By SCOTT ROTHSCHILD, The Lawrence Journal-World
Kansas Secretary of State Kris Kobach said today he is considering filing criminal charges against immigration reform advocates who protested on his home's porch over the weekend.
Those who helped organize and participated in the protest said nothing improper happened.
Video of the event showed people standing on Kobach's porch and in the driveway chanting pro-immigration slogans and leaving pairs of shoes that they said represented the shoes of fathers who have been deported because of Kobach's anti-immigration policies.
Kobach, a Republican who has built a national profile pushing tough illegal immigration laws, called the protesters a mob and said they were trying to intimidate him.

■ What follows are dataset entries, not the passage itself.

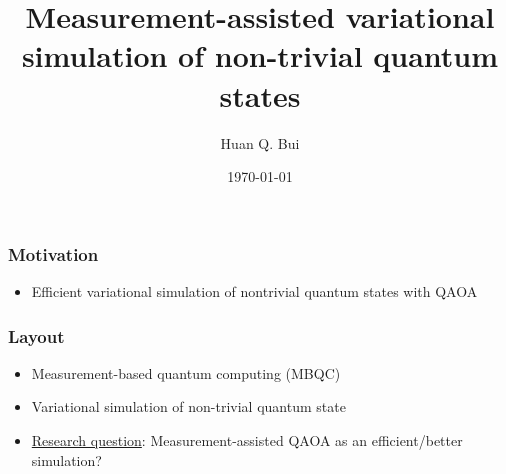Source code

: \documentclass{beamer}
\title{Measurement-assisted variational simulation of non-trivial quantum states}
\author[Huan Q. Bui] %
{Huan Q. Bui}
\institute[Perimeter Institute] %
{
	
	Advisor: Timothy Hsieh
	\and
	Perimeter Institute for Theoretical Physics
}
\date{\today}
\theoremstyle{definition}
\begin{document}
 
\frame{\titlepage}




\begin{frame}


\frametitle{Motivation}


\begin{itemize}
	\item Efficient variational simulation of nontrivial quantum states with QAOA \cite{VQCS}
\end{itemize}


\end{frame}



\begin{frame}

\frametitle{Layout}

\begin{itemize}
	\item Measurement-based quantum computing (MBQC)
	\item Variational simulation of non-trivial quantum state
	\item \underline{Research question}: Measurement-assisted QAOA as an efficient/better simulation?
\end{itemize}

\end{frame}



\end{document}
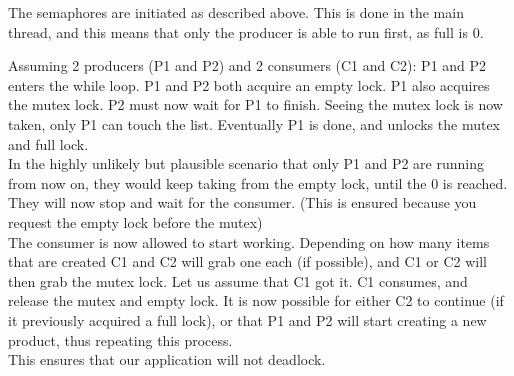 The semaphores are initiated as described above. This is done in the main thread, and this means that only the producer is able to run first, as full is 0.

Assuming 2 producers (P1 and P2) and 2 consumers (C1 and C2):
P1 and P2 enters the while loop. P1 and P2 both acquire an empty lock. P1 also acquires the mutex lock. P2 must now wait for P1 to finish.
Seeing the mutex lock is now taken, only P1 can touch the list. Eventually P1 is done, and unlocks the mutex and full lock. \\

In the highly unlikely but plausible scenario that only P1 and P2 are running from now on, they would keep taking from the empty lock, until the 0 is reached. They will now stop and wait for the consumer. (This is ensured because you request the empty lock before the mutex)\\

The consumer is now allowed to start working. Depending on how many items that are created C1 and C2 will grab one each (if possible), and C1 or C2 will then grab the mutex lock. Let us assume that C1 got it.
C1 consumes, and release the mutex and empty lock. 
It is now possible for either C2 to continue (if it previously acquired a full lock), or that P1 and P2 will start creating a new product, thus repeating this process. \\

This ensures that our application will not deadlock.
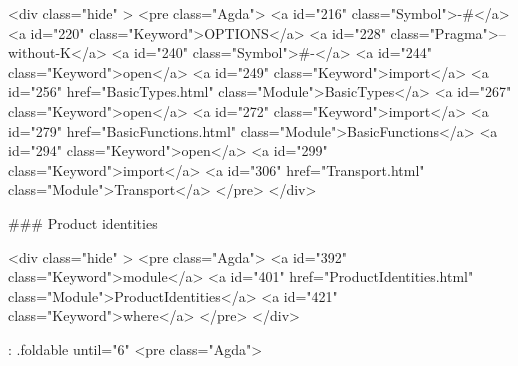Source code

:   <div class="hide" >
<pre class="Agda">
<a id="216" class="Symbol">{-#</a> <a id="220" class="Keyword">OPTIONS</a> <a id="228" class="Pragma">--without-K</a> <a id="240" class="Symbol">#-}</a>
<a id="244" class="Keyword">open</a> <a id="249" class="Keyword">import</a> <a id="256" href="BasicTypes.html" class="Module">BasicTypes</a>
<a id="267" class="Keyword">open</a> <a id="272" class="Keyword">import</a> <a id="279" href="BasicFunctions.html" class="Module">BasicFunctions</a>
<a id="294" class="Keyword">open</a> <a id="299" class="Keyword">import</a> <a id="306" href="Transport.html" class="Module">Transport</a>
</pre>
</div>

### Product identities

<div class="hide" >
<pre class="Agda">
<a id="392" class="Keyword">module</a>
  <a id="401" href="ProductIdentities.html" class="Module">ProductIdentities</a>
  <a id="421" class="Keyword">where</a>
</pre>
</div>


{: .foldable until="6"}
<pre class="Agda">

Kobach, his wife and their young daughters were not home at the time. "If my daughters had seen 200 people coming up the driveway, it would have been very scary for them," Kobach said.
"We are looking into what charges will be filed," he said. "There are a variety of charges, a number of statutes that apply," he said, mentioning criminal threat, criminal terrorism, and littering.

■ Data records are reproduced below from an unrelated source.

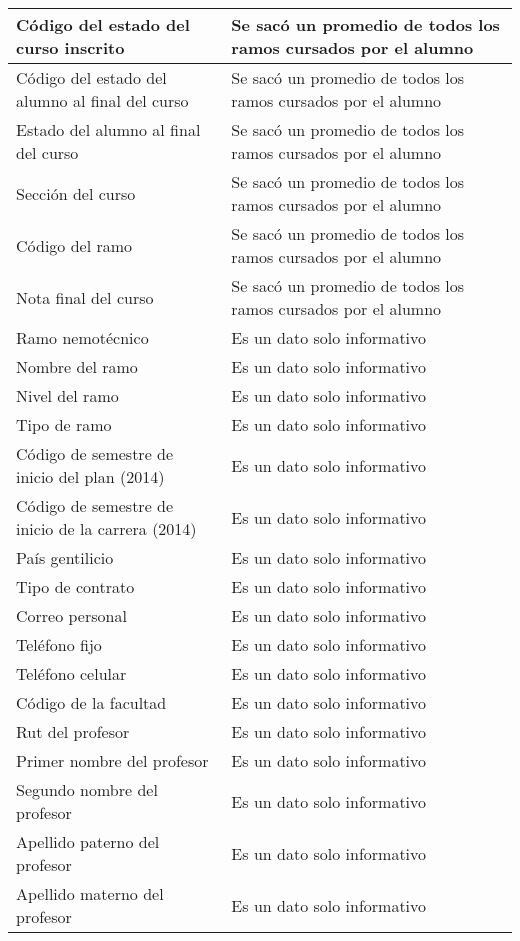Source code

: \begin{longtable}{| p{5cm}| p{7cm} |}
Código del estado del curso inscrito & Se sacó un promedio de todos los ramos cursados por el alumno	\\ \hline
Código del estado del alumno al final del curso & Se sacó un promedio de todos los ramos cursados por el alumno	\\ \hline
Estado del alumno al final del curso & Se sacó un promedio de todos los ramos cursados por el alumno	\\ \hline
Sección del curso & Se sacó un promedio de todos los ramos cursados por el alumno	\\ \hline
Código del ramo & Se sacó un promedio de todos los ramos cursados por el alumno	\\ \hline
Nota final del curso & Se sacó un promedio de todos los ramos cursados por el alumno	\\ \hline
Ramo nemotécnico & Es un dato solo informativo 	\\ \hline
Nombre del ramo & Es un dato solo informativo	\\ \hline
Nivel del ramo & Es un dato solo informativo	\\ \hline
Tipo de ramo & Es un dato solo informativo	\\ \hline
Código de semestre de inicio del plan (2014) & Es un dato solo informativo	\\ \hline
Código de semestre de inicio de la carrera (2014) & Es un dato solo informativo	\\ \hline
País gentilicio & Es un dato solo informativo	\\ \hline
Tipo de contrato & Es un dato solo informativo	\\ \hline
Correo personal & Es un dato solo informativo	\\ \hline
Teléfono fijo & Es un dato solo informativo	\\ \hline
Teléfono celular & Es un dato solo informativo	\\ \hline
Código de la facultad & Es un dato solo informativo	\\ \hline
Rut del profesor & 	Es un dato solo informativo\\ \hline
Primer nombre del profesor & Es un dato solo informativo	\\ \hline
Segundo nombre del profesor & Es un dato solo informativo	\\ \hline
Apellido paterno del profesor & Es un dato solo informativo	\\ \hline
Apellido materno del profesor & Es un dato solo informativo	\\ \hline

\end{longtable}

He said neighbors called police, who arrived and were on the scene when the protesters dispersed.
But Louis Goseland, of Sunflower Community Action, which organized the protest, said the Wichita-based group did nothing illegal. He said police who were there gave no warnings but just wanted to make sure no one was blocking the street.
Goseland said the protesters weren't trying to intimidate Kobach and no angry rhetoric was used. He said they were making a statement in opposition to his policies.

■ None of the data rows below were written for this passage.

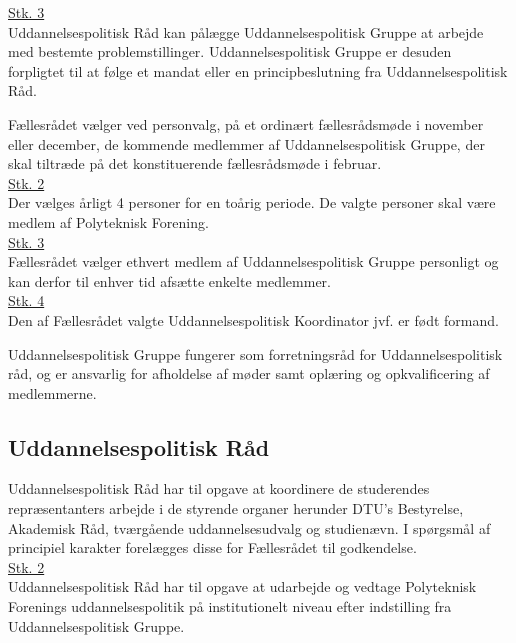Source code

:\begin{list}
\underline{Stk. 3}\\
Uddannelsespolitisk Råd kan pålægge Uddannelsespolitisk Gruppe at arbejde med bestemte problemstillinger. Uddannelsespolitisk Gruppe er desuden forpligtet til at følge et mandat eller en
principbeslutning fra Uddannelsespolitisk Råd.\\

\item Fællesrådet vælger ved personvalg, på et ordinært fællesrådsmøde i november eller december, de kommende medlemmer af Uddannelsespolitisk Gruppe, der skal tiltræde på det konstituerende fællesrådsmøde i februar.\\

\underline{Stk. 2}\\
Der vælges årligt 4 personer for en toårig periode. De valgte personer skal være medlem af Polyteknisk Forening.\\

\underline{Stk. 3}\\ Fællesrådet vælger ethvert medlem af Uddannelsespolitisk Gruppe personligt og kan derfor til enhver tid afsætte enkelte medlemmer.\\

\underline{Stk. 4}\\ 
Den af Fællesrådet valgte Uddannelsespolitisk Koordinator jvf.  er født formand.\\

\item Uddannelsespolitisk Gruppe fungerer som forretningsråd for Uddannelsespolitisk råd, og er ansvarlig for afholdelse af møder samt oplæring og opkvalificering af medlemmerne.\\

\subsection{Uddannelsespolitisk Råd}
\label{L:kap:upr}
\item Uddannelsespolitisk Råd har til opgave at koordinere de studerendes repræsentanters arbejde i de styrende organer herunder DTU’s Bestyrelse, Akademisk Råd, tværgående uddannelsesudvalg og studienævn. I spørgsmål af principiel karakter forelægges disse for Fællesrådet til godkendelse.\\

\underline{Stk. 2}\\
Uddannelsespolitisk Råd har til opgave at udarbejde og vedtage Polyteknisk Forenings uddannelsespolitik på institutionelt niveau efter indstilling fra Uddannelsespolitisk Gruppe.\\


\end{list}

In November, about 50 people rallied outside Kobach's secretary of state office in Topeka. Several tried to meet with Kobach, but Kobach's spokeswoman met them downstairs from his office and told them that Kobach wouldn't meet with them because his schedule was full and he didn't conduct immigration-related business in his state office. Kobach has often said he works on anti-illegal-immigration issues, often for other states, on his own time.
Goseland said Kobach lists his law office address as his home address, so the group decided to protest outside his home.
But Kobach said that didn't give protesters the right to come onto his porch.
In an interview with Fox News today, Kobach said the incident should serve as a reminder of the need for Second Amendment gun rights. But Kobach told the Lawrence Journal-World he was not implying he would have used a gun against the protesters.